This post has got to signify the smallest tempest in the teensiest teapot I've ever written about, but it's not every day that I get to see my name in a Vanity Fair story -- and see that they've gotten the story wrong.
One of my longtime claims to fame -- i.e. to being a tiny footnote in pop musical history -- is that I'm the guy who gave Carly Simon the line "clouds in my coffee" for her song, You're So Vain.
Back in the day, Carly was my singer-songwriting mentor. We were close friends who did a lot of playing and singing together, on her records and on the road. But in years since, it's a bit like I'm being photo-shopped out of an old photo.
Here's how Carly reports on the origin of that "clouds in my coffee" line in the liner notes of her box set of 1995, entitled... Clouds in My Coffee:
"It came from an airplane flight that I took with Billy Mernit, who was my friend and piano player at the time. As I got my coffee, there were clouds outside the window of the airplane and you could see the reflection in the cup of coffee. Billy said to me, 'Look at the clouds in your coffee. That's like a Truffaut shot!' I said, 'Hmm, clouds in my coffee?' And I wrote that down in my book."

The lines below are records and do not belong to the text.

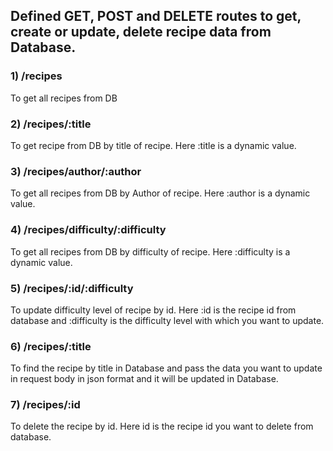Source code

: ## Defined GET, POST and DELETE routes to get, create or update, delete recipe data from Database.

### 1) /recipes
To get all recipes from DB
### 2) /recipes/:title
To get recipe from DB by title of recipe. Here :title is a dynamic value.
### 3) /recipes/author/:author
To get all recipes from DB by Author of recipe. Here :author is a dynamic value.
### 4) /recipes/difficulty/:difficulty
To get all recipes from DB by difficulty of recipe. Here :difficulty is a dynamic value.
### 5) /recipes/:id/:difficulty
To update difficulty level of recipe by id. Here :id is the recipe id from database and :difficulty is the difficulty level with which you want to update.
### 6) /recipes/:title
To find the recipe by title in Database and pass the data you want to update in request body in json format and it will be updated in Database.
### 7) /recipes/:id
To delete the recipe by id. Here id is the recipe id you want to delete from database.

It was heartening to see this in print 13 years ago, especially since her recollection was fairly close to mine, though she bobbled the movie reference: what I had talked about was a Godard shot, namely the overhead close-up of a coffee cup from 2 or 3 Things I Know About Her -- a shot later homaged by Scorsese in Taxi Driver, using a glass of Alka Seltzer instead of coffee. (Carly's favorite movie in those days was Truffaut's Jules and Jim, which we'd seen again together, so her mis-remembrance is perfectly understandable.)
At any rate, what happened next has never been reported, and I tell it here to the best of my recollection: I kept a journal, too, and I wrote the line down in mine, as well. Carly and I were in the habit of sharing works-in-progress with each other in those days, and we agreed it was an image that should go into a song. Some weeks later I got a call from Carly. "Are you doing anything with that 'clouds in my coffee' line?" she asked. "Because if not, I'd like to use it in this thing I'm working on."
"No, take it," I said. And, no -- as many people have queried me, with varying degrees of disbelief -- it didn't even occur to me to add "...and I'd like a token percent of the publishing, with songwriting credit." We were friends, Carly had already been quite generous with me in my own burgeoning musical career, and this was a tacit act of generosity in return.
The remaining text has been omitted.